Go to the line below containing "Docstrings provide documentation" and print exactly from there through the line containing "1. Makes your code self-explanatory", both included. Print nothing else.

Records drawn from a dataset
#####

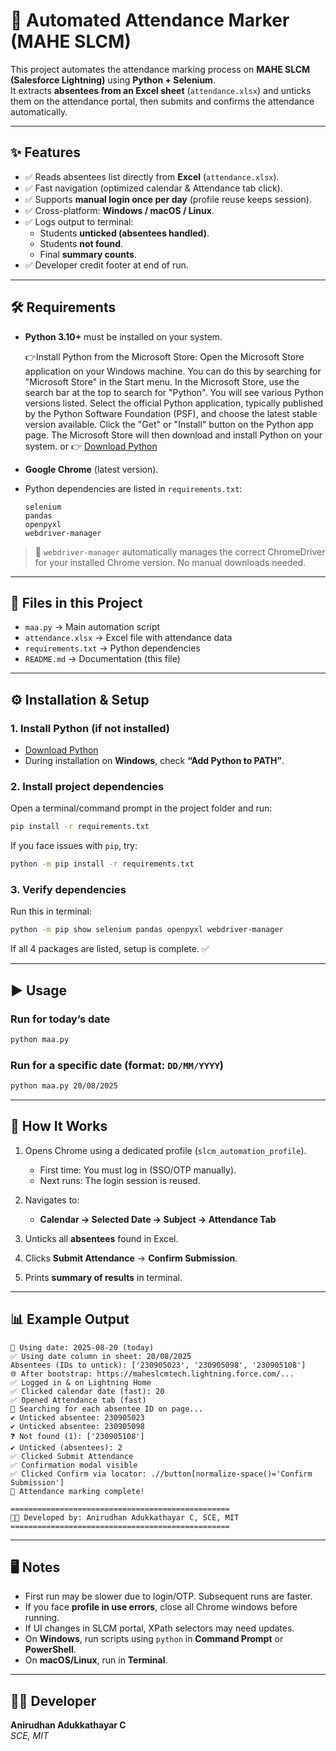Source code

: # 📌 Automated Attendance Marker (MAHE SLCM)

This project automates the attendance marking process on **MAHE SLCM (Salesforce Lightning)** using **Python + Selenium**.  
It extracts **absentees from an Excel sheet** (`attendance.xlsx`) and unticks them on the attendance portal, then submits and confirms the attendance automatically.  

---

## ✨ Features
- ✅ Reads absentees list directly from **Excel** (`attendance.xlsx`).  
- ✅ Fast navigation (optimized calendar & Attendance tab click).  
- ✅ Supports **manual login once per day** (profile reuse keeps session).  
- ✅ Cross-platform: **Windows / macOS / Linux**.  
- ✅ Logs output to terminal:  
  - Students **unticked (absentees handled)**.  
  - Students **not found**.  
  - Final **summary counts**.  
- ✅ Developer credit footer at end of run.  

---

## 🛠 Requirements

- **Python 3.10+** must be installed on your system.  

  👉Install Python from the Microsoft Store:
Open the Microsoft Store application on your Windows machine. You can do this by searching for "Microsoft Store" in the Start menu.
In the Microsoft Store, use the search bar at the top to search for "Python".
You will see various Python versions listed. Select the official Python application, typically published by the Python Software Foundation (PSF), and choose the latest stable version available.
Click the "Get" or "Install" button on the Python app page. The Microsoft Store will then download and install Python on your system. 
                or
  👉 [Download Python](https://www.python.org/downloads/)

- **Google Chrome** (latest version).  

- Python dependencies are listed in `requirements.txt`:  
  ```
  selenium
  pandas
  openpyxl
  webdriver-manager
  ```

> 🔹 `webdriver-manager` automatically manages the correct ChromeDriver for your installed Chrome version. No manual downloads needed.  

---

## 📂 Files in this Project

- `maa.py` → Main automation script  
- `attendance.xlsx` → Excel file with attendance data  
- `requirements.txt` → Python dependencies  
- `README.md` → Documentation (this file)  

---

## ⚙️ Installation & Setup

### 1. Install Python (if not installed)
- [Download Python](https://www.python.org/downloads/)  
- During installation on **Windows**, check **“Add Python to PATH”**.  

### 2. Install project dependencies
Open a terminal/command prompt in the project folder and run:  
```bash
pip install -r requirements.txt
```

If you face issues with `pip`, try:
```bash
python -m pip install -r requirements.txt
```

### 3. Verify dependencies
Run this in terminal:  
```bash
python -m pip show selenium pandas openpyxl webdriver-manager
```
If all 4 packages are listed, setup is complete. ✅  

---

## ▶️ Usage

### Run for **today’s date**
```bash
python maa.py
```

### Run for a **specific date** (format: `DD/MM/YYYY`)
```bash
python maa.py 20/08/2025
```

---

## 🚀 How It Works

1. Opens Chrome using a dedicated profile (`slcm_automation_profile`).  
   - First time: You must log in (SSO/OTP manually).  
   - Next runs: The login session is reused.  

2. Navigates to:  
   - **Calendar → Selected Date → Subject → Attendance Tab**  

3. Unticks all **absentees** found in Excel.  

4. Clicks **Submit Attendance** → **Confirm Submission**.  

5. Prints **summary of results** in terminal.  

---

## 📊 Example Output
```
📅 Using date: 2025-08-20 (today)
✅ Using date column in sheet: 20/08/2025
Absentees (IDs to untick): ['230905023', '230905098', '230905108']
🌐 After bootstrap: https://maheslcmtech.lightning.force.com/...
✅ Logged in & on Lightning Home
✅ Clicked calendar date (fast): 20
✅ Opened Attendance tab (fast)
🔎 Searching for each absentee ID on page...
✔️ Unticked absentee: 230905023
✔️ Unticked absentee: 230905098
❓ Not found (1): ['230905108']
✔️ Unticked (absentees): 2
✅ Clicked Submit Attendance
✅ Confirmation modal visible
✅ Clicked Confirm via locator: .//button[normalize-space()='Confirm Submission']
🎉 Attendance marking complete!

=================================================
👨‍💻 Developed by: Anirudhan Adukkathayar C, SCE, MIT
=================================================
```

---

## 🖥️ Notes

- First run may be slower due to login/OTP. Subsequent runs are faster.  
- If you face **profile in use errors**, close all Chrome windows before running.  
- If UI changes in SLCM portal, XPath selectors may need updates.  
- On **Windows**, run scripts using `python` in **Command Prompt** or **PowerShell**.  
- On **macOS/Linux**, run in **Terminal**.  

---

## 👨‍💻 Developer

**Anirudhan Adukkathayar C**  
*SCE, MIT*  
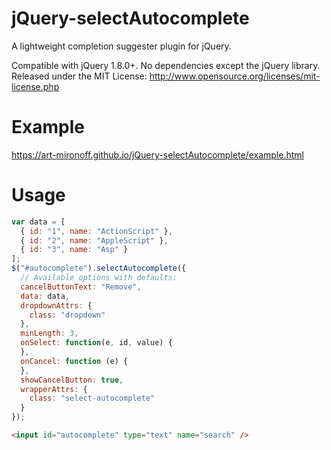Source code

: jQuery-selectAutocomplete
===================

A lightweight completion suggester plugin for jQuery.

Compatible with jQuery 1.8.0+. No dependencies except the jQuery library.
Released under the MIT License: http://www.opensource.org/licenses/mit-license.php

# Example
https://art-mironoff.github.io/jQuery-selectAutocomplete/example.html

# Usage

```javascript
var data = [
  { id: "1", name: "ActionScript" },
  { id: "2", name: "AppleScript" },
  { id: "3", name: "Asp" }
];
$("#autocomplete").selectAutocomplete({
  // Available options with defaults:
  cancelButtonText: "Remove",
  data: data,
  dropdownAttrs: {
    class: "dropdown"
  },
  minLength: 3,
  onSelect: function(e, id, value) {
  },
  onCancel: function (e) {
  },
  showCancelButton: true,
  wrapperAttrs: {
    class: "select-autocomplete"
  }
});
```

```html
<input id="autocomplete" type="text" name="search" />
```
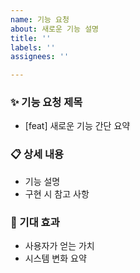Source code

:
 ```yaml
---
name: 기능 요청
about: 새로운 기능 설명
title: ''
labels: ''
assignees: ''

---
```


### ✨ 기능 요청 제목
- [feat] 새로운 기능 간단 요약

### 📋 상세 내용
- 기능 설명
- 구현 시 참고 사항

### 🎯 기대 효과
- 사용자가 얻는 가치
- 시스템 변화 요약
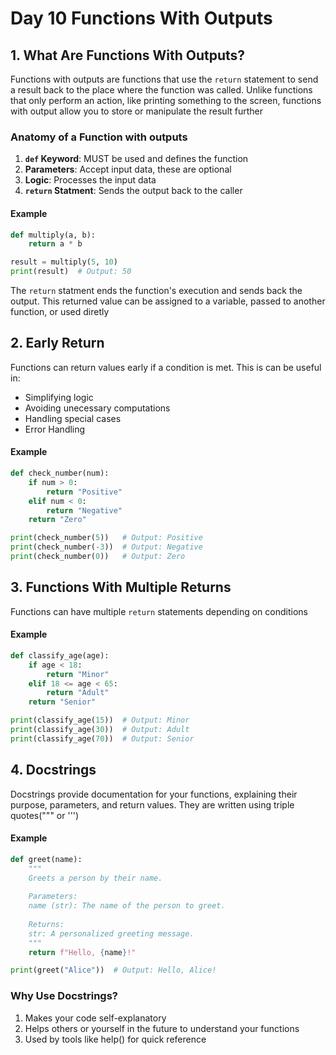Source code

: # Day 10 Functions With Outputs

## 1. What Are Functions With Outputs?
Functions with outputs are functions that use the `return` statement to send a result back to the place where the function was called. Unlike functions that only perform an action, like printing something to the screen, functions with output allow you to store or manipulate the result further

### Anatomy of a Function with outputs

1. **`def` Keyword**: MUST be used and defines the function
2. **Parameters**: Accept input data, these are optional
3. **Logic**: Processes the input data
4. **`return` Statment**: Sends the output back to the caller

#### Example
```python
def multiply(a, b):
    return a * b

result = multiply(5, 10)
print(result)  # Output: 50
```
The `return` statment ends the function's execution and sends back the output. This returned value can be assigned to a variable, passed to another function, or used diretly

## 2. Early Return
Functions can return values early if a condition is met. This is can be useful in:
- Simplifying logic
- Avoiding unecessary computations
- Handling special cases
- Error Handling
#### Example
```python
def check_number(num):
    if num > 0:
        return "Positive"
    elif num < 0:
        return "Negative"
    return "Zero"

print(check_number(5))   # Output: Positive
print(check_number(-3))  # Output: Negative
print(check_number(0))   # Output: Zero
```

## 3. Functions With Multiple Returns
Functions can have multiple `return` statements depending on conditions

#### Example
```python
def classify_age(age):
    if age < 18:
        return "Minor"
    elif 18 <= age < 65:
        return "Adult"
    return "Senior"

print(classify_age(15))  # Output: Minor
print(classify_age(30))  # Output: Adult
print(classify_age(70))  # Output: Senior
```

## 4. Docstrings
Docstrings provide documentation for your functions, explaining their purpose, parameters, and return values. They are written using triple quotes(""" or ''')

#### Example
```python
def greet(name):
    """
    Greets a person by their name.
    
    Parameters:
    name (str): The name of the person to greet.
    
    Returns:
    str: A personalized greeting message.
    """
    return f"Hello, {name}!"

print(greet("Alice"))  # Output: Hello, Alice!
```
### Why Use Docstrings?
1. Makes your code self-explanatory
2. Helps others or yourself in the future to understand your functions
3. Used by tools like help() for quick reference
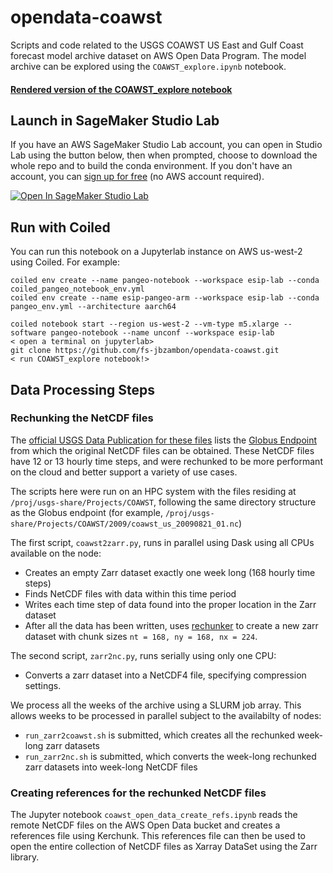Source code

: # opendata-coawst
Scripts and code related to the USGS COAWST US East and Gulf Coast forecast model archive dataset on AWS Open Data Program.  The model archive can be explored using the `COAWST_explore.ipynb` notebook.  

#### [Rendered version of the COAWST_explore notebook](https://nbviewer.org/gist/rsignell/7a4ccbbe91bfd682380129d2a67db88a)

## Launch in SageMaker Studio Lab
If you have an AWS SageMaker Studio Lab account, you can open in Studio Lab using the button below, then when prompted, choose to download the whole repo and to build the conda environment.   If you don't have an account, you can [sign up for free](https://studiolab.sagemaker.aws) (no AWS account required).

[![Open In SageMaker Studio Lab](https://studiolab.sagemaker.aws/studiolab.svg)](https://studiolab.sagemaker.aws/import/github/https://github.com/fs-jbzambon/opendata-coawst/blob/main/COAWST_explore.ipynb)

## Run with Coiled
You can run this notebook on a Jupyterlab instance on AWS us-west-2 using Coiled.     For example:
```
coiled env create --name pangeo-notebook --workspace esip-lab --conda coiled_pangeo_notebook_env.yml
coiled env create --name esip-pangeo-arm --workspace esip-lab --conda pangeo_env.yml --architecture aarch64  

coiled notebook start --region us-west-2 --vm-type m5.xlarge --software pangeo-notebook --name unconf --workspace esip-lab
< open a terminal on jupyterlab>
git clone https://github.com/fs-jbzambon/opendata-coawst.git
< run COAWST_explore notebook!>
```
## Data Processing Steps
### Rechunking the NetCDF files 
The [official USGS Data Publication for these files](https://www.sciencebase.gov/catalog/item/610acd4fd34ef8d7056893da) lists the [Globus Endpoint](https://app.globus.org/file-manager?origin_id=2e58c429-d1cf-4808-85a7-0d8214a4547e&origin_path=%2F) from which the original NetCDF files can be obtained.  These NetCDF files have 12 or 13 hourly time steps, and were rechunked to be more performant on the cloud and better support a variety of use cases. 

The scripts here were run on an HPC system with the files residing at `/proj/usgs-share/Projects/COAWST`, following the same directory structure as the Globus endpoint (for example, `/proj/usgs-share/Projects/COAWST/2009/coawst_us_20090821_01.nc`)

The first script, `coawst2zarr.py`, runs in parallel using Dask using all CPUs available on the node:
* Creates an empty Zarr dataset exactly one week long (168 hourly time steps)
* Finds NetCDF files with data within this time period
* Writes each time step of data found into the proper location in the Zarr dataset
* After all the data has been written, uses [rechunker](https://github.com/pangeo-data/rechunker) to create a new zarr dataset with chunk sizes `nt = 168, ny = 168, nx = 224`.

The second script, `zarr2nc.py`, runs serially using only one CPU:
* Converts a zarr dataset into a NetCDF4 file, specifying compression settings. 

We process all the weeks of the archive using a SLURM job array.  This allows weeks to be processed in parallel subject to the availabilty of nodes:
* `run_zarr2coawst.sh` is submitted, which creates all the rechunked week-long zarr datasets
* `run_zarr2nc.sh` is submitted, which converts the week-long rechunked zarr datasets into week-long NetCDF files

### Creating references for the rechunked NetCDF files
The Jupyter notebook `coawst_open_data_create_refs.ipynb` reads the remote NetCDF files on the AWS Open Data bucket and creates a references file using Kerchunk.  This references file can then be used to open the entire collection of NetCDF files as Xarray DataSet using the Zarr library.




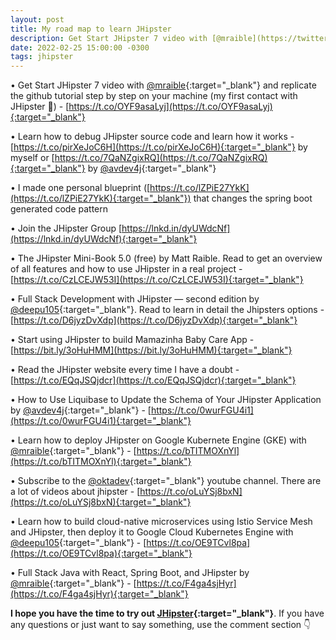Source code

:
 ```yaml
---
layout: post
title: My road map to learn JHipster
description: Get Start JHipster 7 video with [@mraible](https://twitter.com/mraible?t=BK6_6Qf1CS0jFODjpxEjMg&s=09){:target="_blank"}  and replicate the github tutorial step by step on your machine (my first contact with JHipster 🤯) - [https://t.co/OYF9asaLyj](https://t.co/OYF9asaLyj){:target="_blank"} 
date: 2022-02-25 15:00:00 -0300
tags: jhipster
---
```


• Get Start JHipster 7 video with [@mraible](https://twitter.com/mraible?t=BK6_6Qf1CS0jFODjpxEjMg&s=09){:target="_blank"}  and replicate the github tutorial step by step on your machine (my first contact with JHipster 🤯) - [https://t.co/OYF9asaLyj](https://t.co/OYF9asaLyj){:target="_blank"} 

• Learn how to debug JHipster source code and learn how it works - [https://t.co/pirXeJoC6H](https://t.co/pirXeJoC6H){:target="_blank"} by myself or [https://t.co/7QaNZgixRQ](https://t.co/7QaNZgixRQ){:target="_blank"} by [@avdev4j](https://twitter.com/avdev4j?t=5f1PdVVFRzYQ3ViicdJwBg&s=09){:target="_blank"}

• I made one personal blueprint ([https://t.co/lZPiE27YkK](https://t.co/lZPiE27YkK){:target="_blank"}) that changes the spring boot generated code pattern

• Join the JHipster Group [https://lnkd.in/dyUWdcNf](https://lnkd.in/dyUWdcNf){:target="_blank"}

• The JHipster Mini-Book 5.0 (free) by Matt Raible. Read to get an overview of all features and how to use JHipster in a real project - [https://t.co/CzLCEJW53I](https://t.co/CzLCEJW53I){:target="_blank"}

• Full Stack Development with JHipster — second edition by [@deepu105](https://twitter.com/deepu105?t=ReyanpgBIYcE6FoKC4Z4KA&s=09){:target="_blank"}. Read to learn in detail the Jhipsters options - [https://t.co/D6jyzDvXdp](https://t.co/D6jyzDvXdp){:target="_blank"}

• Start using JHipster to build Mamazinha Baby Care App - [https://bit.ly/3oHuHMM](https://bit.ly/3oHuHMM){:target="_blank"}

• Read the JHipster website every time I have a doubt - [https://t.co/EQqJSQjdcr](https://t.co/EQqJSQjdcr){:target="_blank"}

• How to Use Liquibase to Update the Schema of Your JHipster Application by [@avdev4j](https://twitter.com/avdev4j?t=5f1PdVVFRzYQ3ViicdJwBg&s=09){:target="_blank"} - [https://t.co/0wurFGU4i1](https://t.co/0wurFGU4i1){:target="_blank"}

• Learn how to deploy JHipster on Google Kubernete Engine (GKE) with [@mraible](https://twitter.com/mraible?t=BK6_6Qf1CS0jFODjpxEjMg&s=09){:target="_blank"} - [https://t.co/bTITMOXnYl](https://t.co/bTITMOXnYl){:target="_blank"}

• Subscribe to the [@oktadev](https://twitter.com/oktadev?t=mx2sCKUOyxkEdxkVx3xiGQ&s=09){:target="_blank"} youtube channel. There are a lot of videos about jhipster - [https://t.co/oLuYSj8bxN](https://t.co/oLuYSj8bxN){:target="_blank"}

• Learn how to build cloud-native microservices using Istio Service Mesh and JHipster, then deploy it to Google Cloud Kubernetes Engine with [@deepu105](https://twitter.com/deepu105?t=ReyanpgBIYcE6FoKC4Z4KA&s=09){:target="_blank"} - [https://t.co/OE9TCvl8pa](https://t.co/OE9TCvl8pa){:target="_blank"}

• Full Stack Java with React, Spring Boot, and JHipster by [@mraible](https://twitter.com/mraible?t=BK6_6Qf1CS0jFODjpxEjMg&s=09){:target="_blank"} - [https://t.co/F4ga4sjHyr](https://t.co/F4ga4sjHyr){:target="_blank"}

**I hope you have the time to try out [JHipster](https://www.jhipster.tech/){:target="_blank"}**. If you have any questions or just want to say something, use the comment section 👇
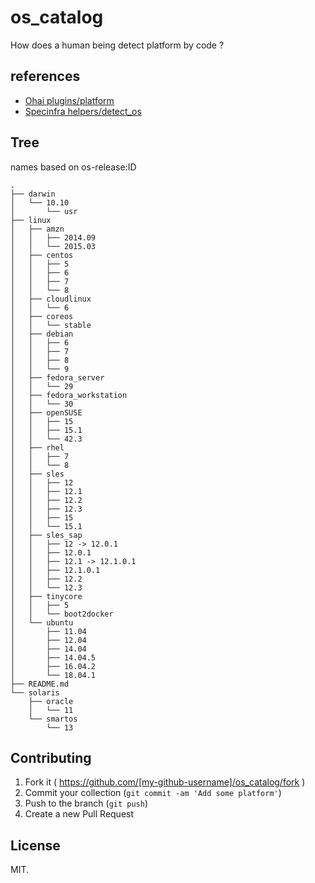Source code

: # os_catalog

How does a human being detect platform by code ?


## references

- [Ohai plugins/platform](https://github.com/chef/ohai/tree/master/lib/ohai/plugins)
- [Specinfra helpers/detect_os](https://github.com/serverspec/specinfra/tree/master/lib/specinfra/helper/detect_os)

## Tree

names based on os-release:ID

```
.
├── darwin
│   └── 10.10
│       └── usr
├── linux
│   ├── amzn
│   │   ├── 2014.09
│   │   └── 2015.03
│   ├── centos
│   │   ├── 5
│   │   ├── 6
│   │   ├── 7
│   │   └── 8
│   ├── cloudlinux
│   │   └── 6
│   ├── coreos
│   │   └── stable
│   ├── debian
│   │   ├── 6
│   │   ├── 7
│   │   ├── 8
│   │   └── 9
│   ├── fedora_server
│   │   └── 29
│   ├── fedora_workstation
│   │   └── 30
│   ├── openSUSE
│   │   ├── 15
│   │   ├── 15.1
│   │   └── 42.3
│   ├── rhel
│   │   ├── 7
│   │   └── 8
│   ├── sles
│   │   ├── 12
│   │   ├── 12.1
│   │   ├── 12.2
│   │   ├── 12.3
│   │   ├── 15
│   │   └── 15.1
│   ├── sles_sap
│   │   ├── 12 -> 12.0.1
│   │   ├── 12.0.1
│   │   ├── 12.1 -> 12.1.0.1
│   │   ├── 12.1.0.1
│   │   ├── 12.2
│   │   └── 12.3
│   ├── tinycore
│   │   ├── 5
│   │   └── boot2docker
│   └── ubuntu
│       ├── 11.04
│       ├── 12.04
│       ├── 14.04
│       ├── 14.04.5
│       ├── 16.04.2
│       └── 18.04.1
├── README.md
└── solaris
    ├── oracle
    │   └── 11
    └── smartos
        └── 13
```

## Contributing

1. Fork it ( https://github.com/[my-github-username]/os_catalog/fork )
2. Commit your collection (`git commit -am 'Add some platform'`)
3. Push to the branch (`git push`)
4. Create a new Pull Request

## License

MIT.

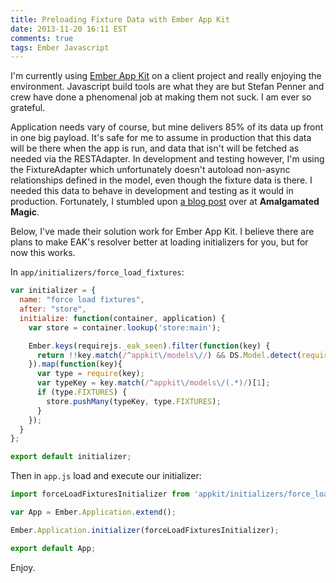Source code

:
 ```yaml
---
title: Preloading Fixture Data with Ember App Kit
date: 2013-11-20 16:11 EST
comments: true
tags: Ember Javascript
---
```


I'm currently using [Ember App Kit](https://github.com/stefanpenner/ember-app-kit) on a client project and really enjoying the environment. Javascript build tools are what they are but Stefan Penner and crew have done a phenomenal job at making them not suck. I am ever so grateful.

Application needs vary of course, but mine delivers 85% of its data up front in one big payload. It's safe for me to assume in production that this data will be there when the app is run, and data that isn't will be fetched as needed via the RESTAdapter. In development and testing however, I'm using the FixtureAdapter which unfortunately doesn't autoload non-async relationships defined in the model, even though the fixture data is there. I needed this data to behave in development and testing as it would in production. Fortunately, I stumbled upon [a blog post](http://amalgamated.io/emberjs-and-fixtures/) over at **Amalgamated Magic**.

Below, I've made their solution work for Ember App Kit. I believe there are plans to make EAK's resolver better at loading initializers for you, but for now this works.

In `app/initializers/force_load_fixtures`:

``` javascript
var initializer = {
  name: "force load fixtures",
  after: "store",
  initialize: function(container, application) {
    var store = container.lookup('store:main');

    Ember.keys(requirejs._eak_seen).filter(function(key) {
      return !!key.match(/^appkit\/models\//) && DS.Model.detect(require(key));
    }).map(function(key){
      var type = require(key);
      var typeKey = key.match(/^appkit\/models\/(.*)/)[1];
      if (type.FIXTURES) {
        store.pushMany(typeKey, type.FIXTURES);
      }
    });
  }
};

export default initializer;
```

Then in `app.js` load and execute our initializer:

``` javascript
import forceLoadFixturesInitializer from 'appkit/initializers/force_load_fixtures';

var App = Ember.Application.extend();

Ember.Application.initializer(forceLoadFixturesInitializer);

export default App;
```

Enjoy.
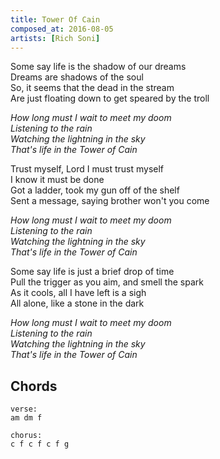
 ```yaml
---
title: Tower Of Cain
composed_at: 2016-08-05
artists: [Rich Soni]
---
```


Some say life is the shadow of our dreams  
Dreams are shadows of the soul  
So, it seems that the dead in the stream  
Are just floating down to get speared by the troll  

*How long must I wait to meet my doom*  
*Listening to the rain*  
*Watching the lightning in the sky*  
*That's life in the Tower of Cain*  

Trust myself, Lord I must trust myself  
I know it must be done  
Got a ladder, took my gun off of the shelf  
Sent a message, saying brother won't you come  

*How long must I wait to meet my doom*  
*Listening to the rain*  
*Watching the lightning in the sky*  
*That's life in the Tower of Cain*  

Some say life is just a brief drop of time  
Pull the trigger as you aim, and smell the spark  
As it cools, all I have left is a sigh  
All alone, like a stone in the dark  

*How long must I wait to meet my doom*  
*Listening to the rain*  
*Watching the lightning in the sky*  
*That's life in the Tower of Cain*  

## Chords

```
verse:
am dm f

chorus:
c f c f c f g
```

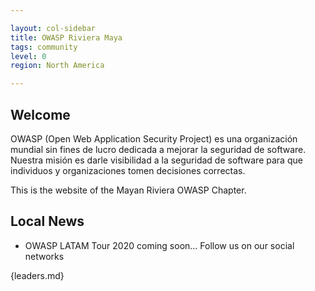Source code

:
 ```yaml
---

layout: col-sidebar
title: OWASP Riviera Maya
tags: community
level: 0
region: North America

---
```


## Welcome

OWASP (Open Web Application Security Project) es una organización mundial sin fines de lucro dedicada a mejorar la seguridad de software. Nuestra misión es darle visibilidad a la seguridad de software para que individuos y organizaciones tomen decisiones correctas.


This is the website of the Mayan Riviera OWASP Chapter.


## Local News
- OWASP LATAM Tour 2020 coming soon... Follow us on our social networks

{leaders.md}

#####

▶ _Answer to this task_
Docstrings provide documentation for your functions, explaining their purpose, parameters, and return values. They are written using triple quotes(""" or ''')

#### Example
```python
def greet(name):
    """
    Greets a person by their name.
    
    Parameters:
    name (str): The name of the person to greet.
    
    Returns:
    str: A personalized greeting message.
    """
    return f"Hello, {name}!"

print(greet("Alice"))  # Output: Hello, Alice!
```
### Why Use Docstrings?
1. Makes your code self-explanatory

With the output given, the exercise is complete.